> **TASK INSTRUCTIONS**
Repeat every record exactly, but omit the images.

> **DATASET CONTENT**
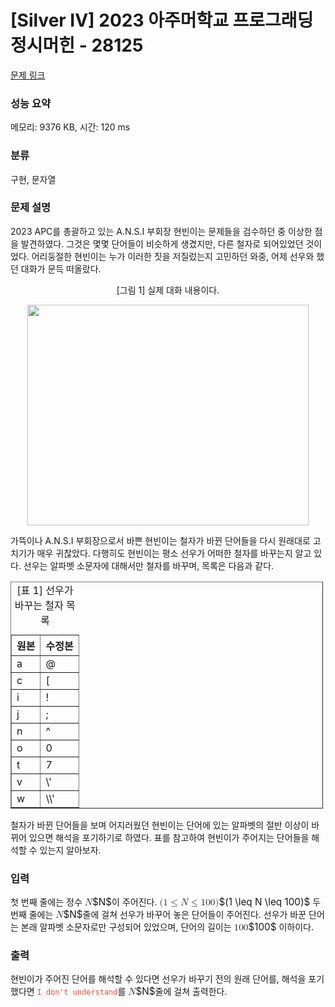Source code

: # [Silver IV] 2023 아주머학교 프로그래딩 정시머힌 - 28125 

[문제 링크](https://www.acmicpc.net/problem/28125) 

### 성능 요약

메모리: 9376 KB, 시간: 120 ms

### 분류

구현, 문자열

### 문제 설명

<p>2023 APC를 총괄하고 있는 A.N.S.I 부회장 현빈이는 문제들을 검수하던 중 이상한 점을 발견하였다. 그것은 몇몇 단어들이 비슷하게 생겼지만, 다른 철자로 되어있었던 것이었다. 어리둥절한 현빈이는 누가 이러한 짓을 저질렀는지 고민하던 와중, 어제 선우와 했던 대화가 문득 떠올랐다.</p>

<p style="text-align: center;">[그림 1] 실제 대화 내용이다.</p>

<p style="text-align: center;"><img alt="" src="https://upload.acmicpc.net/8745d46f-b9e7-46a9-bc51-a41ad94eff0e/-/preview/" style="width: 450px; height: 353px;"></p>

<p>가뜩이나 A.N.S.I 부회장으로서 바쁜 현빈이는 철자가 바뀐 단어들을 다시 원래대로 고치기가 매우 귀찮았다. 다행히도 현빈이는 평소 선우가 어떠한 철자를 바꾸는지 알고 있다. 선우는 알파벳 소문자에 대해서만 철자를 바꾸며, 목록은 다음과 같다.</p>

<table align="center" border="1" cellpadding="1" cellspacing="1" class="table table-bordered" style="width: 500px;">
	<caption>[표 1] 선우가 바꾸는 철자 목록</caption>
	<thead>
		<tr>
			<th scope="col">원본</th>
			<th scope="col">수정본</th>
		</tr>
	</thead>
	<tbody>
		<tr>
			<td>a</td>
			<td>@</td>
		</tr>
		<tr>
			<td>c</td>
			<td>[</td>
		</tr>
		<tr>
			<td>i</td>
			<td>!</td>
		</tr>
		<tr>
			<td>j</td>
			<td>;</td>
		</tr>
		<tr>
			<td>n</td>
			<td>^</td>
		</tr>
		<tr>
			<td>o</td>
			<td>0</td>
		</tr>
		<tr>
			<td>t</td>
			<td>7</td>
		</tr>
		<tr>
			<td>v</td>
			<td>\'</td>
		</tr>
		<tr>
			<td>w</td>
			<td><span>\</span>\'</td>
		</tr>
	</tbody>
</table>

<p style="text-align: center;"> </p>

<p>철자가 바뀐 단어들을 보며 어지러웠던 현빈이는 단어에 있는 알파벳의 절반 이상이 바뀌어 있으면 해석을 포기하기로 하였다. 표를 참고하여 현빈이가 주어지는 단어들을 해석할 수 있는지 알아보자.</p>

### 입력 

 <p>첫 번째 줄에는 정수 <mjx-container class="MathJax" jax="CHTML" style="font-size: 109%; position: relative;"><mjx-math class="MJX-TEX" aria-hidden="true"><mjx-mi class="mjx-i"><mjx-c class="mjx-c1D441 TEX-I"></mjx-c></mjx-mi></mjx-math><mjx-assistive-mml unselectable="on" display="inline"><math xmlns="http://www.w3.org/1998/Math/MathML"><mi>N</mi></math></mjx-assistive-mml><span aria-hidden="true" class="no-mathjax mjx-copytext">$N$</span></mjx-container>이 주어진다. <mjx-container class="MathJax" jax="CHTML" style="font-size: 109%; position: relative;"><mjx-math class="MJX-TEX" aria-hidden="true"><mjx-mo class="mjx-n"><mjx-c class="mjx-c28"></mjx-c></mjx-mo><mjx-mn class="mjx-n"><mjx-c class="mjx-c31"></mjx-c></mjx-mn><mjx-mo class="mjx-n" space="4"><mjx-c class="mjx-c2264"></mjx-c></mjx-mo><mjx-mi class="mjx-i" space="4"><mjx-c class="mjx-c1D441 TEX-I"></mjx-c></mjx-mi><mjx-mo class="mjx-n" space="4"><mjx-c class="mjx-c2264"></mjx-c></mjx-mo><mjx-mn class="mjx-n" space="4"><mjx-c class="mjx-c31"></mjx-c><mjx-c class="mjx-c30"></mjx-c><mjx-c class="mjx-c30"></mjx-c></mjx-mn><mjx-mo class="mjx-n"><mjx-c class="mjx-c29"></mjx-c></mjx-mo></mjx-math><mjx-assistive-mml unselectable="on" display="inline"><math xmlns="http://www.w3.org/1998/Math/MathML"><mo stretchy="false">(</mo><mn>1</mn><mo>≤</mo><mi>N</mi><mo>≤</mo><mn>100</mn><mo stretchy="false">)</mo></math></mjx-assistive-mml><span aria-hidden="true" class="no-mathjax mjx-copytext">$(1 \leq N \leq 100)$</span></mjx-container> 두 번째 줄에는 <mjx-container class="MathJax" jax="CHTML" style="font-size: 109%; position: relative;"><mjx-math class="MJX-TEX" aria-hidden="true"><mjx-mi class="mjx-i"><mjx-c class="mjx-c1D441 TEX-I"></mjx-c></mjx-mi></mjx-math><mjx-assistive-mml unselectable="on" display="inline"><math xmlns="http://www.w3.org/1998/Math/MathML"><mi>N</mi></math></mjx-assistive-mml><span aria-hidden="true" class="no-mathjax mjx-copytext">$N$</span></mjx-container>줄에 걸쳐 선우가 바꾸어 놓은 단어들이 주어진다. 선우가 바꾼 단어는 본래 알파벳 소문자로만 구성되어 있었으며, 단어의 길이는 <mjx-container class="MathJax" jax="CHTML" style="font-size: 109%; position: relative;"><mjx-math class="MJX-TEX" aria-hidden="true"><mjx-mn class="mjx-n"><mjx-c class="mjx-c31"></mjx-c><mjx-c class="mjx-c30"></mjx-c><mjx-c class="mjx-c30"></mjx-c></mjx-mn></mjx-math><mjx-assistive-mml unselectable="on" display="inline"><math xmlns="http://www.w3.org/1998/Math/MathML"><mn>100</mn></math></mjx-assistive-mml><span aria-hidden="true" class="no-mathjax mjx-copytext">$100$</span></mjx-container> 이하이다.</p>

### 출력 

 <p>현빈이가 주어진 단어를 해석할 수 있다면 선우가 바꾸기 전의 원래 단어를, 해석을 포기했다면 <span style="color:#e74c3c;"><code>I don't understand</code></span>를 <mjx-container class="MathJax" jax="CHTML" style="font-size: 109%; position: relative;"><mjx-math class="MJX-TEX" aria-hidden="true"><mjx-mi class="mjx-i"><mjx-c class="mjx-c1D441 TEX-I"></mjx-c></mjx-mi></mjx-math><mjx-assistive-mml unselectable="on" display="inline"><math xmlns="http://www.w3.org/1998/Math/MathML"><mi>N</mi></math></mjx-assistive-mml><span aria-hidden="true" class="no-mathjax mjx-copytext">$N$</span></mjx-container>줄에 걸쳐 출력한다.</p>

> **RESPONSE AREA**
Source code

: # [Silver IV] 2023 아주머학교 프로그래딩 정시머힌 - 28125 

[문제 링크](https://www.acmicpc.net/problem/28125) 

### 성능 요약

메모리: 9376 KB, 시간: 120 ms

### 분류

구현, 문자열

### 문제 설명

<p>2023 APC를 총괄하고 있는 A.N.S.I 부회장 현빈이는 문제들을 검수하던 중 이상한 점을 발견하였다. 그것은 몇몇 단어들이 비슷하게 생겼지만, 다른 철자로 되어있었던 것이었다. 어리둥절한 현빈이는 누가 이러한 짓을 저질렀는지 고민하던 와중, 어제 선우와 했던 대화가 문득 떠올랐다.</p>

<p style="text-align: center;">[그림 1] 실제 대화 내용이다.</p>

<p style="text-align: center;"><img alt="" src="https://upload.acmicpc.net/8745d46f-b9e7-46a9-bc51-a41ad94eff0e/-/preview/" style="width: 450px; height: 353px;"></p>

<p>가뜩이나 A.N.S.I 부회장으로서 바쁜 현빈이는 철자가 바뀐 단어들을 다시 원래대로 고치기가 매우 귀찮았다. 다행히도 현빈이는 평소 선우가 어떠한 철자를 바꾸는지 알고 있다. 선우는 알파벳 소문자에 대해서만 철자를 바꾸며, 목록은 다음과 같다.</p>

<table align="center" border="1" cellpadding="1" cellspacing="1" class="table table-bordered" style="width: 500px;">
	<caption>[표 1] 선우가 바꾸는 철자 목록</caption>
	<thead>
		<tr>
			<th scope="col">원본</th>
			<th scope="col">수정본</th>
		</tr>
	</thead>
	<tbody>
		<tr>
			<td>a</td>
			<td>@</td>
		</tr>
		<tr>
			<td>c</td>
			<td>[</td>
		</tr>
		<tr>
			<td>i</td>
			<td>!</td>
		</tr>
		<tr>
			<td>j</td>
			<td>;</td>
		</tr>
		<tr>
			<td>n</td>
			<td>^</td>
		</tr>
		<tr>
			<td>o</td>
			<td>0</td>
		</tr>
		<tr>
			<td>t</td>
			<td>7</td>
		</tr>
		<tr>
			<td>v</td>
			<td>\'</td>
		</tr>
		<tr>
			<td>w</td>
			<td><span>\</span>\'</td>
		</tr>
	</tbody>
</table>

<p style="text-align: center;"> </p>

<p>철자가 바뀐 단어들을 보며 어지러웠던 현빈이는 단어에 있는 알파벳의 절반 이상이 바뀌어 있으면 해석을 포기하기로 하였다. 표를 참고하여 현빈이가 주어지는 단어들을 해석할 수 있는지 알아보자.</p>

### 입력 

 <p>첫 번째 줄에는 정수 <mjx-container class="MathJax" jax="CHTML" style="font-size: 109%; position: relative;"><mjx-math class="MJX-TEX" aria-hidden="true"><mjx-mi class="mjx-i"><mjx-c class="mjx-c1D441 TEX-I"></mjx-c></mjx-mi></mjx-math><mjx-assistive-mml unselectable="on" display="inline"><math xmlns="http://www.w3.org/1998/Math/MathML"><mi>N</mi></math></mjx-assistive-mml><span aria-hidden="true" class="no-mathjax mjx-copytext">$N$</span></mjx-container>이 주어진다. <mjx-container class="MathJax" jax="CHTML" style="font-size: 109%; position: relative;"><mjx-math class="MJX-TEX" aria-hidden="true"><mjx-mo class="mjx-n"><mjx-c class="mjx-c28"></mjx-c></mjx-mo><mjx-mn class="mjx-n"><mjx-c class="mjx-c31"></mjx-c></mjx-mn><mjx-mo class="mjx-n" space="4"><mjx-c class="mjx-c2264"></mjx-c></mjx-mo><mjx-mi class="mjx-i" space="4"><mjx-c class="mjx-c1D441 TEX-I"></mjx-c></mjx-mi><mjx-mo class="mjx-n" space="4"><mjx-c class="mjx-c2264"></mjx-c></mjx-mo><mjx-mn class="mjx-n" space="4"><mjx-c class="mjx-c31"></mjx-c><mjx-c class="mjx-c30"></mjx-c><mjx-c class="mjx-c30"></mjx-c></mjx-mn><mjx-mo class="mjx-n"><mjx-c class="mjx-c29"></mjx-c></mjx-mo></mjx-math><mjx-assistive-mml unselectable="on" display="inline"><math xmlns="http://www.w3.org/1998/Math/MathML"><mo stretchy="false">(</mo><mn>1</mn><mo>≤</mo><mi>N</mi><mo>≤</mo><mn>100</mn><mo stretchy="false">)</mo></math></mjx-assistive-mml><span aria-hidden="true" class="no-mathjax mjx-copytext">$(1 \leq N \leq 100)$</span></mjx-container> 두 번째 줄에는 <mjx-container class="MathJax" jax="CHTML" style="font-size: 109%; position: relative;"><mjx-math class="MJX-TEX" aria-hidden="true"><mjx-mi class="mjx-i"><mjx-c class="mjx-c1D441 TEX-I"></mjx-c></mjx-mi></mjx-math><mjx-assistive-mml unselectable="on" display="inline"><math xmlns="http://www.w3.org/1998/Math/MathML"><mi>N</mi></math></mjx-assistive-mml><span aria-hidden="true" class="no-mathjax mjx-copytext">$N$</span></mjx-container>줄에 걸쳐 선우가 바꾸어 놓은 단어들이 주어진다. 선우가 바꾼 단어는 본래 알파벳 소문자로만 구성되어 있었으며, 단어의 길이는 <mjx-container class="MathJax" jax="CHTML" style="font-size: 109%; position: relative;"><mjx-math class="MJX-TEX" aria-hidden="true"><mjx-mn class="mjx-n"><mjx-c class="mjx-c31"></mjx-c><mjx-c class="mjx-c30"></mjx-c><mjx-c class="mjx-c30"></mjx-c></mjx-mn></mjx-math><mjx-assistive-mml unselectable="on" display="inline"><math xmlns="http://www.w3.org/1998/Math/MathML"><mn>100</mn></math></mjx-assistive-mml><span aria-hidden="true" class="no-mathjax mjx-copytext">$100$</span></mjx-container> 이하이다.</p>

### 출력 

 <p>현빈이가 주어진 단어를 해석할 수 있다면 선우가 바꾸기 전의 원래 단어를, 해석을 포기했다면 <span style="color:#e74c3c;"><code>I don't understand</code></span>를 <mjx-container class="MathJax" jax="CHTML" style="font-size: 109%; position: relative;"><mjx-math class="MJX-TEX" aria-hidden="true"><mjx-mi class="mjx-i"><mjx-c class="mjx-c1D441 TEX-I"></mjx-c></mjx-mi></mjx-math><mjx-assistive-mml unselectable="on" display="inline"><math xmlns="http://www.w3.org/1998/Math/MathML"><mi>N</mi></math></mjx-assistive-mml><span aria-hidden="true" class="no-mathjax mjx-copytext">$N$</span></mjx-container>줄에 걸쳐 출력한다.</p>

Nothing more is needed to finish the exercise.